From a business perspective, the timing of the crash—one month after Yellow & Green was released—was catastrophic. The album is still considered Baroness' breakthrough, thanks to its grand ambition and easy accessibility; it's the best document yet of the band's evolution from melodic metal-tinged riff-monsters to powerful crunch-pop band. But that breakthrough could've been so much more.

"We put a lot of work into setting the record up, and that all fell flat," Baizley says. "And a lot of [promotional] things that we had planned are not really fun... but we did it because it was in service to our music, and it was going to be the way that we opened our arms up a little wider to our audience."

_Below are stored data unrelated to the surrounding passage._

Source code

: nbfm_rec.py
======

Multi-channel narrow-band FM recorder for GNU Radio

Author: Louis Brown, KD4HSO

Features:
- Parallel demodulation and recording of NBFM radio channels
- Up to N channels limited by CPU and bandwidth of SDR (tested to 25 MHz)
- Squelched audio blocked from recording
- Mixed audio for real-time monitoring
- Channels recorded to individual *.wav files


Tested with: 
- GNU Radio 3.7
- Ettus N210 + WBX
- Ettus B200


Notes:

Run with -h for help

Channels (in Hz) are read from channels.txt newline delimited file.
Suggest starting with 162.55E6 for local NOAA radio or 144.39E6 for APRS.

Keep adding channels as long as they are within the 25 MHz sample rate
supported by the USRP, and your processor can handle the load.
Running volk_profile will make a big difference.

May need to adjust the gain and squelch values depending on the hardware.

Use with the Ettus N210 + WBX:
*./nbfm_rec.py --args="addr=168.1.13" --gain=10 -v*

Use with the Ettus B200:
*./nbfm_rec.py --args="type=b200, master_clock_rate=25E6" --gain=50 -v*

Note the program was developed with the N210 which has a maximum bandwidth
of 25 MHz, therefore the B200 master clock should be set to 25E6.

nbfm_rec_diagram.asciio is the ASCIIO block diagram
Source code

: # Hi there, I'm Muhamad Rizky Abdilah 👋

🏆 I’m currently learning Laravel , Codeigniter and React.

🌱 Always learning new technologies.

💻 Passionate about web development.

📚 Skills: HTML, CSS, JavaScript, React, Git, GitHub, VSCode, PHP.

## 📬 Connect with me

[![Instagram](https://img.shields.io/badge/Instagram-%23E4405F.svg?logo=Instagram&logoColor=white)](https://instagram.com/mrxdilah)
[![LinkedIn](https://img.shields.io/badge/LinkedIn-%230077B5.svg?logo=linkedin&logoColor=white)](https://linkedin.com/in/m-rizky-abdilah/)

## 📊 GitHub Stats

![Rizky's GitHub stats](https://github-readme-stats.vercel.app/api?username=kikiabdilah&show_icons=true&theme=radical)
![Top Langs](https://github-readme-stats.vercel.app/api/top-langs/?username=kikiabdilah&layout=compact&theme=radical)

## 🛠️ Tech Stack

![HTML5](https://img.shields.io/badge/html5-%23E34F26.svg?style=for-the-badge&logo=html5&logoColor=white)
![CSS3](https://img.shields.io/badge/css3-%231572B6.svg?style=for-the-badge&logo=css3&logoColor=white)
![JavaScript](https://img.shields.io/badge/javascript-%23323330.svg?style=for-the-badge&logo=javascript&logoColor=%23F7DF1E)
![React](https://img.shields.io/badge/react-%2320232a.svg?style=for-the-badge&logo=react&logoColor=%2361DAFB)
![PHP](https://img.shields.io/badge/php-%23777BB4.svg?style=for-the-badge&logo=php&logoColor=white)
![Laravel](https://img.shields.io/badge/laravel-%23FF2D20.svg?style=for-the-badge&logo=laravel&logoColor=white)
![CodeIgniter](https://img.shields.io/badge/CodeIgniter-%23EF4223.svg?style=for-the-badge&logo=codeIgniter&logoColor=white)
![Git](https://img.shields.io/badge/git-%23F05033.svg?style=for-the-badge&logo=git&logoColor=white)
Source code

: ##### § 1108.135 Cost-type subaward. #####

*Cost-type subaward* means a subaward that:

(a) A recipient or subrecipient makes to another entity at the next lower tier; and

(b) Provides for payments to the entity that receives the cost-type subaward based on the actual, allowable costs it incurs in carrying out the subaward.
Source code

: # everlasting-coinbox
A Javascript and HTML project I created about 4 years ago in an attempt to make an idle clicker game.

Even a year later, Baizley's disappointment is palpable. But he makes it so one doesn't have to read between the lines.

"Hell yeah, it was disappointing," he says. "We were looking forward to putting this record out and either people loving it or hating it. But still, we were going to shove it down their fucking throats, and we couldn't, and that's that."

Now, they can. This summer, Baroness got back on the road with a new rhythm section and is better than ever, Baizley says.

"We have a sense for how fortunate we are to be alive, to be playing. So we take the good and the bad a little differently now; it's all worth a bit more to us," he says. "But fundamentally, we started this band because we felt passionate about playing music. We continue this band because we still feel passionate about the music."

For this band, that very thing—the music—has been a bit overlooked over the past year. But Baizley is excited to be playing again, and to begin writing again, and to see where Baroness goes from here.

"We're a band. We're meant to grow. We're meant to try new things. We're meant to create artistic challenges for ourselves and we're meant to learn," he says. "As we go along, we're meant to use a wider vocabulary, musically speaking, to present our ideas. The more flexible we become, the better a band I consider us."